» Description of the task
Every line in the records below with the string "强化练习" needs to be copied out.

» Input material
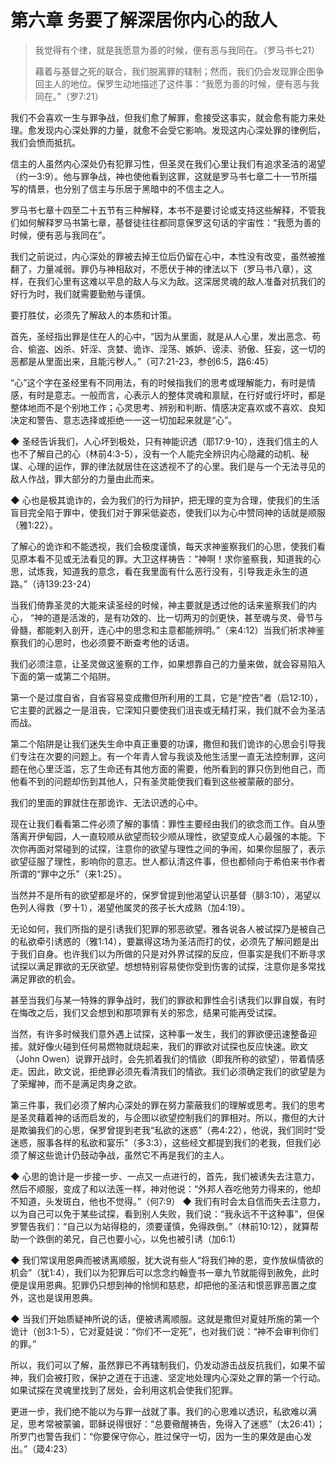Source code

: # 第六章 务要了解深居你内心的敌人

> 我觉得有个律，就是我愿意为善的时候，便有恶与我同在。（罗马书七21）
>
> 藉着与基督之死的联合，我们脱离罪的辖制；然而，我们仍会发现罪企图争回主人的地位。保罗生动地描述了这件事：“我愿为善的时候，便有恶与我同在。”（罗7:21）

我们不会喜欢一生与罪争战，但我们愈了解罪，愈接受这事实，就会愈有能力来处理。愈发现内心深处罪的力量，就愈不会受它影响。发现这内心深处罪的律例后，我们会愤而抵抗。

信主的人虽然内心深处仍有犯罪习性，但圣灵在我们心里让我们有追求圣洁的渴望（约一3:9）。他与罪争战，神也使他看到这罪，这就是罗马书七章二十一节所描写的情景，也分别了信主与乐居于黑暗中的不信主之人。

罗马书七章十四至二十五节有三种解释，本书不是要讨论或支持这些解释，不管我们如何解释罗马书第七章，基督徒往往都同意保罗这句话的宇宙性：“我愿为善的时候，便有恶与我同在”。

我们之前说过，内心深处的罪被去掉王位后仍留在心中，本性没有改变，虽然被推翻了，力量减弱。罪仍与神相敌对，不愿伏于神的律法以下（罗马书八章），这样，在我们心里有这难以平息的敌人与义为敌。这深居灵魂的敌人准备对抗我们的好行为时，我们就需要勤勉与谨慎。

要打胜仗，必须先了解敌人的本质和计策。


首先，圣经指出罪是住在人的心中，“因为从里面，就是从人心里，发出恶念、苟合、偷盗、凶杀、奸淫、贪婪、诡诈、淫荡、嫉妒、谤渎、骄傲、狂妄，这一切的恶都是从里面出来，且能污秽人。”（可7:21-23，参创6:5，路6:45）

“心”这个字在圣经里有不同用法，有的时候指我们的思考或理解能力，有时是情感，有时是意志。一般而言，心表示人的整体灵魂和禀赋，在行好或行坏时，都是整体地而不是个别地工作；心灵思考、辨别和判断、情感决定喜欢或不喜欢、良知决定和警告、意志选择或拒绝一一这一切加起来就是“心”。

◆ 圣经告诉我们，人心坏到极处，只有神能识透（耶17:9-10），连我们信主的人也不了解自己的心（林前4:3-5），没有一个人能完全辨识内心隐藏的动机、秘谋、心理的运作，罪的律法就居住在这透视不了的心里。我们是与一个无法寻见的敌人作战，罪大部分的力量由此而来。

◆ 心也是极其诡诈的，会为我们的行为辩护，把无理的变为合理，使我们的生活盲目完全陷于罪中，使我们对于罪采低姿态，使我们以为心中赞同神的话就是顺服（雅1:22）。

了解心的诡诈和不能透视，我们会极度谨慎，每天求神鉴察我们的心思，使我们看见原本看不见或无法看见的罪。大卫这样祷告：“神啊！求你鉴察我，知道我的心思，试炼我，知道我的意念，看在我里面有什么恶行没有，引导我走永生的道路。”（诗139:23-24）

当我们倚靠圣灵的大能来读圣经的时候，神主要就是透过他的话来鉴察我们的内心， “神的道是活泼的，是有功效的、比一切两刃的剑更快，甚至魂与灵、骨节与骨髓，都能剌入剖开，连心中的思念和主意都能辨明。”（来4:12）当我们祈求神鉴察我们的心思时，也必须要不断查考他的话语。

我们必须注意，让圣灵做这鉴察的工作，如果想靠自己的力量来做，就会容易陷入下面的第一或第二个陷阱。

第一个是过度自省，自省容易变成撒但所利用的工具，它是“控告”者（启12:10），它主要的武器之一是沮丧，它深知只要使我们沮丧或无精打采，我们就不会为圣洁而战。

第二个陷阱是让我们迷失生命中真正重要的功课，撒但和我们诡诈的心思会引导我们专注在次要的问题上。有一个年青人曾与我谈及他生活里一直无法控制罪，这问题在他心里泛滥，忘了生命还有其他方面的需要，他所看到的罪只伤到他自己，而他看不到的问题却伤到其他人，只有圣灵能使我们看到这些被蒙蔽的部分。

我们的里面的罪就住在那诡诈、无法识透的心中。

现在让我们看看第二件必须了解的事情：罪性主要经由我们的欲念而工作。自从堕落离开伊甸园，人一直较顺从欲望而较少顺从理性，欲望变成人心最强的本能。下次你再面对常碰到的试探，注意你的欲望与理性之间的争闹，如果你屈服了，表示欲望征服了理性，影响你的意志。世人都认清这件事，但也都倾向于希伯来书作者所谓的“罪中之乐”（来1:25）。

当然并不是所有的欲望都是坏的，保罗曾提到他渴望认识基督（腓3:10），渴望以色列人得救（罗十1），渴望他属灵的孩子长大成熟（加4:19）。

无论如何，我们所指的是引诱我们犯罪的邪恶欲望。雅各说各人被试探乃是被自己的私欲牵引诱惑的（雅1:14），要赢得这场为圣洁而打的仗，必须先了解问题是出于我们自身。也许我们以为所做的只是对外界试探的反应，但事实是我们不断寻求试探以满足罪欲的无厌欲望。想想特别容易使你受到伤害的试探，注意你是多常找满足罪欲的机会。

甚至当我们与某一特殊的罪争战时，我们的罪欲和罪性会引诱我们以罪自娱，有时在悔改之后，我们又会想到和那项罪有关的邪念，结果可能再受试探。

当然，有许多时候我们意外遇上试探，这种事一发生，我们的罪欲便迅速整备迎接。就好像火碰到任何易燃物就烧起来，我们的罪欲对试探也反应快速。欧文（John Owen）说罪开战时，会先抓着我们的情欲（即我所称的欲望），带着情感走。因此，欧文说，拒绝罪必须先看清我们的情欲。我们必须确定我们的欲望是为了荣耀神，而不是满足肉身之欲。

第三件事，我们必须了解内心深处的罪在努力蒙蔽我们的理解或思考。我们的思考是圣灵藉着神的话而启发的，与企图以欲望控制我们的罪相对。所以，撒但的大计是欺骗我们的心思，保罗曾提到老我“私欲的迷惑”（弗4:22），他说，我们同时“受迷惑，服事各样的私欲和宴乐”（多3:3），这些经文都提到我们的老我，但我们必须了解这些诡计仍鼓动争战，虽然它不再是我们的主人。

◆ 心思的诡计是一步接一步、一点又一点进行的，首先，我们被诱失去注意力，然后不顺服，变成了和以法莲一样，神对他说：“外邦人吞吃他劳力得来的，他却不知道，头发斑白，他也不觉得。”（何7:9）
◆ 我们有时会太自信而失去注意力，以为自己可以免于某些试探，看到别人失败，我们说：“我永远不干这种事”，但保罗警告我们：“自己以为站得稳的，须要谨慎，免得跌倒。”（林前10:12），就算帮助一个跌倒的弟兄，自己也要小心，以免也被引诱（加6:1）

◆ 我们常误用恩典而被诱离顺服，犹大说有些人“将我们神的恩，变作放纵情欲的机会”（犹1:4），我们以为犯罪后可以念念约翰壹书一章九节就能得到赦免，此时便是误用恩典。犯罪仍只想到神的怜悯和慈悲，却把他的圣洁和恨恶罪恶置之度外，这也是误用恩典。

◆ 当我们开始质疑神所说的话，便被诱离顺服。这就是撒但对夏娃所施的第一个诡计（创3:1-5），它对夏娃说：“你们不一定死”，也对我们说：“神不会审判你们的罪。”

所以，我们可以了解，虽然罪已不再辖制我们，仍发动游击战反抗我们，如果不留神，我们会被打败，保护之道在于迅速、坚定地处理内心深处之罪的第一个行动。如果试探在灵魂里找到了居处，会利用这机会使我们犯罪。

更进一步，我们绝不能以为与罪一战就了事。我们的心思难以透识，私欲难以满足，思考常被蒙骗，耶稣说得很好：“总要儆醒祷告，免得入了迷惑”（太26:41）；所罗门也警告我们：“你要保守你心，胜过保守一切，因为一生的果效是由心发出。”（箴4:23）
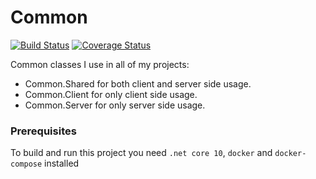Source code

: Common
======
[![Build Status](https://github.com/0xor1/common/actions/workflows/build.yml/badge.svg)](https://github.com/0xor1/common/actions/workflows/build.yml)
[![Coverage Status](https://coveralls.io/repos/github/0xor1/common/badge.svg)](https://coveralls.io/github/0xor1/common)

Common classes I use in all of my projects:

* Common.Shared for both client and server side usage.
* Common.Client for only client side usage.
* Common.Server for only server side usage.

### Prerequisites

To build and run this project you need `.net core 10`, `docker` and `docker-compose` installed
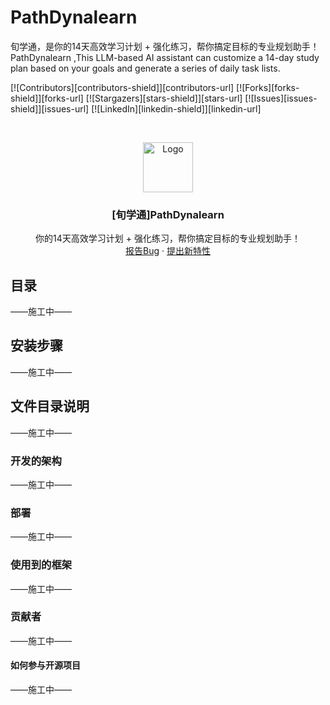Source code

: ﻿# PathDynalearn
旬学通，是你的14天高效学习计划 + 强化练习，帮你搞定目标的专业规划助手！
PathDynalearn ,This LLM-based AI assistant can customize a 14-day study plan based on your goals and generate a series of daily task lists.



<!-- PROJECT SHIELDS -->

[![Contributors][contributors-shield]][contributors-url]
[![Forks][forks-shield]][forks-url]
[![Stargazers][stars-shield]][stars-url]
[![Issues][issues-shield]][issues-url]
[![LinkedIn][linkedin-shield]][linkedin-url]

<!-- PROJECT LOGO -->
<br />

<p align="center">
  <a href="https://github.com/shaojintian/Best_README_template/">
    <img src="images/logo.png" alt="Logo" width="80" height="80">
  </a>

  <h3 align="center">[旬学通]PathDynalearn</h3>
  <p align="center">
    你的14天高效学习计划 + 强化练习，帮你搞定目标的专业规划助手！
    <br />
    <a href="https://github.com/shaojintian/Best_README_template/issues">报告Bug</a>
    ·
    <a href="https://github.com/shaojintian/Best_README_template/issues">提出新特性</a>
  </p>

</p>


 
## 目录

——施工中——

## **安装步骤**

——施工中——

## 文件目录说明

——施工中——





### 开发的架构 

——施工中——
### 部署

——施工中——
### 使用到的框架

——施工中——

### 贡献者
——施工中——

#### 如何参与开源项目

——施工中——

» Exercise result
旬学通，是你的14天高效学习计划 + 强化练习，帮你搞定目标的专业规划助手！
    你的14天高效学习计划 + 强化练习，帮你搞定目标的专业规划助手！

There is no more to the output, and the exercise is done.